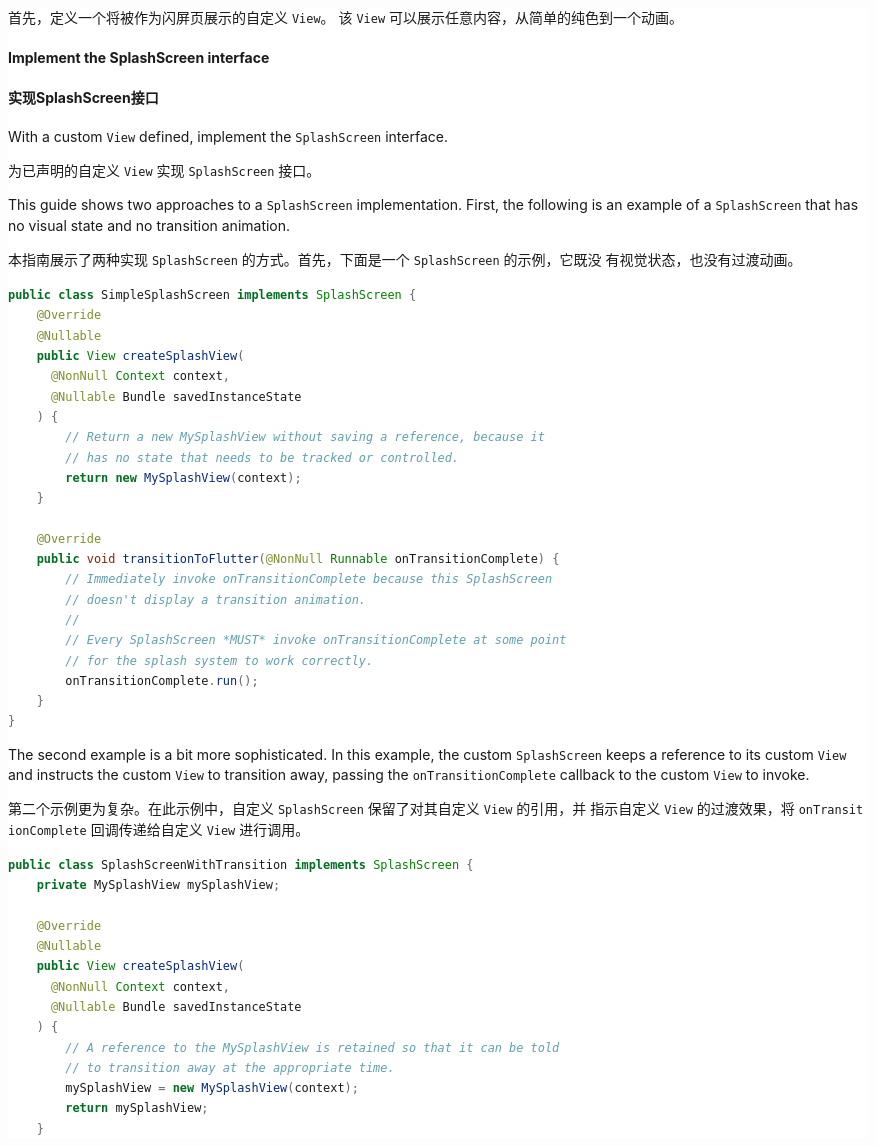 首先，定义一个将被作为闪屏页展示的自定义 `View`。
该 `View` 可以展示任意内容，从简单的纯色到一个动画。

#### Implement the SplashScreen interface

#### 实现SplashScreen接口

With a custom `View` defined, implement the `SplashScreen` interface.

为已声明的自定义 `View` 实现 `SplashScreen` 接口。

This guide shows two approaches to a `SplashScreen`
implementation. First, the following is an example of a
`SplashScreen` that has no visual state and no transition
animation.

本指南展示了两种实现 `SplashScreen` 的方式。首先，下面是一个 `SplashScreen` 的示例，它既没
有视觉状态，也没有过渡动画。

```java
public class SimpleSplashScreen implements SplashScreen {
    @Override
    @Nullable
    public View createSplashView(
      @NonNull Context context,
      @Nullable Bundle savedInstanceState
    ) {
        // Return a new MySplashView without saving a reference, because it
        // has no state that needs to be tracked or controlled.
        return new MySplashView(context);
    }

    @Override
    public void transitionToFlutter(@NonNull Runnable onTransitionComplete) {
        // Immediately invoke onTransitionComplete because this SplashScreen
        // doesn't display a transition animation.
        //
        // Every SplashScreen *MUST* invoke onTransitionComplete at some point
        // for the splash system to work correctly.
        onTransitionComplete.run();
    }
}
```

The second example is a bit more sophisticated.
In this example, the custom `SplashScreen` keeps
a reference to its custom `View` and instructs the custom
`View` to transition away, passing the `onTransitionComplete`
callback to the custom `View` to invoke.

第二个示例更为复杂。在此示例中，自定义 `SplashScreen` 保留了对其自定义 `View` 的引用，并
指示自定义 `View` 的过渡效果，将 `onTransitionComplete` 回调传递给自定义 `View` 进行调用。

```java
public class SplashScreenWithTransition implements SplashScreen {
    private MySplashView mySplashView;

    @Override
    @Nullable
    public View createSplashView(
      @NonNull Context context,
      @Nullable Bundle savedInstanceState
    ) {
        // A reference to the MySplashView is retained so that it can be told
        // to transition away at the appropriate time.
        mySplashView = new MySplashView(context);
        return mySplashView;
    }
```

**EXERCISE**. Return the complete material exactly as given, excluding images.

**EXERCISE RESPONSE**.
 首先，定义一个将被作为闪屏页展示的自定义 `View`。
该 `View` 可以展示任意内容，从简单的纯色到一个动画。

#### Implement the SplashScreen interface

#### 实现SplashScreen接口

With a custom `View` defined, implement the `SplashScreen` interface.

为已声明的自定义 `View` 实现 `SplashScreen` 接口。

This guide shows two approaches to a `SplashScreen`
implementation. First, the following is an example of a
`SplashScreen` that has no visual state and no transition
animation.

本指南展示了两种实现 `SplashScreen` 的方式。首先，下面是一个 `SplashScreen` 的示例，它既没
有视觉状态，也没有过渡动画。

```java
public class SimpleSplashScreen implements SplashScreen {
    @Override
    @Nullable
    public View createSplashView(
      @NonNull Context context,
      @Nullable Bundle savedInstanceState
    ) {
        // Return a new MySplashView without saving a reference, because it
        // has no state that needs to be tracked or controlled.
        return new MySplashView(context);
    }

    @Override
    public void transitionToFlutter(@NonNull Runnable onTransitionComplete) {
        // Immediately invoke onTransitionComplete because this SplashScreen
        // doesn't display a transition animation.
        //
        // Every SplashScreen *MUST* invoke onTransitionComplete at some point
        // for the splash system to work correctly.
        onTransitionComplete.run();
    }
}
```

The second example is a bit more sophisticated.
In this example, the custom `SplashScreen` keeps
a reference to its custom `View` and instructs the custom
`View` to transition away, passing the `onTransitionComplete`
callback to the custom `View` to invoke.

第二个示例更为复杂。在此示例中，自定义 `SplashScreen` 保留了对其自定义 `View` 的引用，并
指示自定义 `View` 的过渡效果，将 `onTransitionComplete` 回调传递给自定义 `View` 进行调用。

```java
public class SplashScreenWithTransition implements SplashScreen {
    private MySplashView mySplashView;

    @Override
    @Nullable
    public View createSplashView(
      @NonNull Context context,
      @Nullable Bundle savedInstanceState
    ) {
        // A reference to the MySplashView is retained so that it can be told
        // to transition away at the appropriate time.
        mySplashView = new MySplashView(context);
        return mySplashView;
    }
```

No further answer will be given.